[Dataset entries]
_ _ _ _
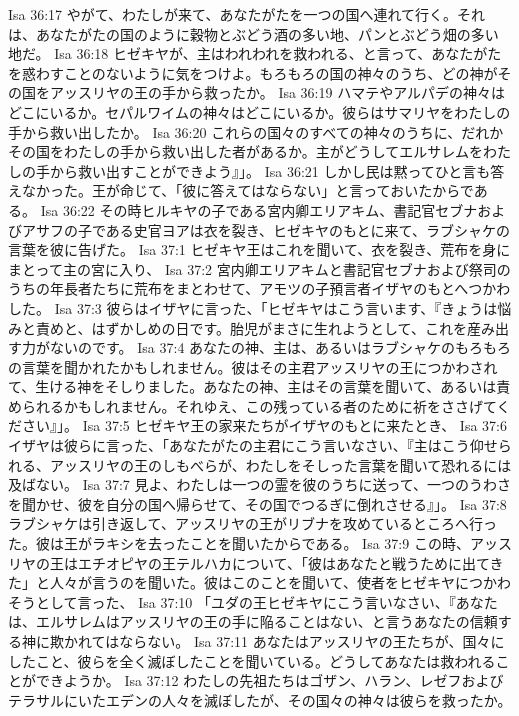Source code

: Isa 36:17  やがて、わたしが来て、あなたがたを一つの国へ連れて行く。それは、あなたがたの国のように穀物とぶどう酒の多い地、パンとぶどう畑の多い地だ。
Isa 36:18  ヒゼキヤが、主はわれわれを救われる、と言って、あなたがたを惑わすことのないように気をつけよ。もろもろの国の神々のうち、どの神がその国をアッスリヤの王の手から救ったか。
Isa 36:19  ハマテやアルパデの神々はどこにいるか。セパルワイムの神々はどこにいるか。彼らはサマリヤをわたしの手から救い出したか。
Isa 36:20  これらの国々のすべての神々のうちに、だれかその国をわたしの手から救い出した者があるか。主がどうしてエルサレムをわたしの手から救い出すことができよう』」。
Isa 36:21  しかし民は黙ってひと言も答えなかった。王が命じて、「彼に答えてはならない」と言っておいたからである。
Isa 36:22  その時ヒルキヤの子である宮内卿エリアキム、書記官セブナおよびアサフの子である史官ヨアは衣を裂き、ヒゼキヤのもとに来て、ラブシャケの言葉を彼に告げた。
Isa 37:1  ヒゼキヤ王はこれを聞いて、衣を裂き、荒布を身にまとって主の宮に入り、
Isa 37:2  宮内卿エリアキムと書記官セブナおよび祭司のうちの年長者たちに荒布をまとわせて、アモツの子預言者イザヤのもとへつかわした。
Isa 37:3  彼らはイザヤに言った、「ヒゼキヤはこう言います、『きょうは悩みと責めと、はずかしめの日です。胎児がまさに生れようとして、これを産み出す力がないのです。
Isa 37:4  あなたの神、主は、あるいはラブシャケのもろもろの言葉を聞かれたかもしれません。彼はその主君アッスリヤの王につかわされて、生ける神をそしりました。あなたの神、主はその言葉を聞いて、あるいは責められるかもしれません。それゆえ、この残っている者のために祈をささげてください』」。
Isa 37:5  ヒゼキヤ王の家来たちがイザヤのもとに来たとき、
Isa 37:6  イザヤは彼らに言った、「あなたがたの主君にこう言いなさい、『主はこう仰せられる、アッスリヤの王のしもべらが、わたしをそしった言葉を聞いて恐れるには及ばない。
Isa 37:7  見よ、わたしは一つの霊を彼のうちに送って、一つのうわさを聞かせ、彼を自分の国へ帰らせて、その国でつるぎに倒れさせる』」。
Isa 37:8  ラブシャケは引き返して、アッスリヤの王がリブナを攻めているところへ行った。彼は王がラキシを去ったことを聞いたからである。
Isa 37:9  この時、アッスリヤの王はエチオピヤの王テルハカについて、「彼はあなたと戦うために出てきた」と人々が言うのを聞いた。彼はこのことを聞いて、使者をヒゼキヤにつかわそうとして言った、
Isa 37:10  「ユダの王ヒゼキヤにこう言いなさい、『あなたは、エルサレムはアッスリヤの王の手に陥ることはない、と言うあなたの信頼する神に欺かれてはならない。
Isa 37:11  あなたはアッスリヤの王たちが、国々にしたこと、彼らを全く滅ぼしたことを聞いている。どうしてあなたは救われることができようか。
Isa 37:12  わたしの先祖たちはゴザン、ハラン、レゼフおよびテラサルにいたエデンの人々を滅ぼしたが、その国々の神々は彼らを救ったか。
_ _ _ _
** Activity **
Repeat every entry above precisely, leaving each picture out.

** Response **
Source code

: Isa 36:17  やがて、わたしが来て、あなたがたを一つの国へ連れて行く。それは、あなたがたの国のように穀物とぶどう酒の多い地、パンとぶどう畑の多い地だ。
Isa 36:18  ヒゼキヤが、主はわれわれを救われる、と言って、あなたがたを惑わすことのないように気をつけよ。もろもろの国の神々のうち、どの神がその国をアッスリヤの王の手から救ったか。
Isa 36:19  ハマテやアルパデの神々はどこにいるか。セパルワイムの神々はどこにいるか。彼らはサマリヤをわたしの手から救い出したか。
Isa 36:20  これらの国々のすべての神々のうちに、だれかその国をわたしの手から救い出した者があるか。主がどうしてエルサレムをわたしの手から救い出すことができよう』」。
Isa 36:21  しかし民は黙ってひと言も答えなかった。王が命じて、「彼に答えてはならない」と言っておいたからである。
Isa 36:22  その時ヒルキヤの子である宮内卿エリアキム、書記官セブナおよびアサフの子である史官ヨアは衣を裂き、ヒゼキヤのもとに来て、ラブシャケの言葉を彼に告げた。
Isa 37:1  ヒゼキヤ王はこれを聞いて、衣を裂き、荒布を身にまとって主の宮に入り、
Isa 37:2  宮内卿エリアキムと書記官セブナおよび祭司のうちの年長者たちに荒布をまとわせて、アモツの子預言者イザヤのもとへつかわした。
Isa 37:3  彼らはイザヤに言った、「ヒゼキヤはこう言います、『きょうは悩みと責めと、はずかしめの日です。胎児がまさに生れようとして、これを産み出す力がないのです。
Isa 37:4  あなたの神、主は、あるいはラブシャケのもろもろの言葉を聞かれたかもしれません。彼はその主君アッスリヤの王につかわされて、生ける神をそしりました。あなたの神、主はその言葉を聞いて、あるいは責められるかもしれません。それゆえ、この残っている者のために祈をささげてください』」。
Isa 37:5  ヒゼキヤ王の家来たちがイザヤのもとに来たとき、
Isa 37:6  イザヤは彼らに言った、「あなたがたの主君にこう言いなさい、『主はこう仰せられる、アッスリヤの王のしもべらが、わたしをそしった言葉を聞いて恐れるには及ばない。
Isa 37:7  見よ、わたしは一つの霊を彼のうちに送って、一つのうわさを聞かせ、彼を自分の国へ帰らせて、その国でつるぎに倒れさせる』」。
Isa 37:8  ラブシャケは引き返して、アッスリヤの王がリブナを攻めているところへ行った。彼は王がラキシを去ったことを聞いたからである。
Isa 37:9  この時、アッスリヤの王はエチオピヤの王テルハカについて、「彼はあなたと戦うために出てきた」と人々が言うのを聞いた。彼はこのことを聞いて、使者をヒゼキヤにつかわそうとして言った、
Isa 37:10  「ユダの王ヒゼキヤにこう言いなさい、『あなたは、エルサレムはアッスリヤの王の手に陥ることはない、と言うあなたの信頼する神に欺かれてはならない。
Isa 37:11  あなたはアッスリヤの王たちが、国々にしたこと、彼らを全く滅ぼしたことを聞いている。どうしてあなたは救われることができようか。
Isa 37:12  わたしの先祖たちはゴザン、ハラン、レゼフおよびテラサルにいたエデンの人々を滅ぼしたが、その国々の神々は彼らを救ったか。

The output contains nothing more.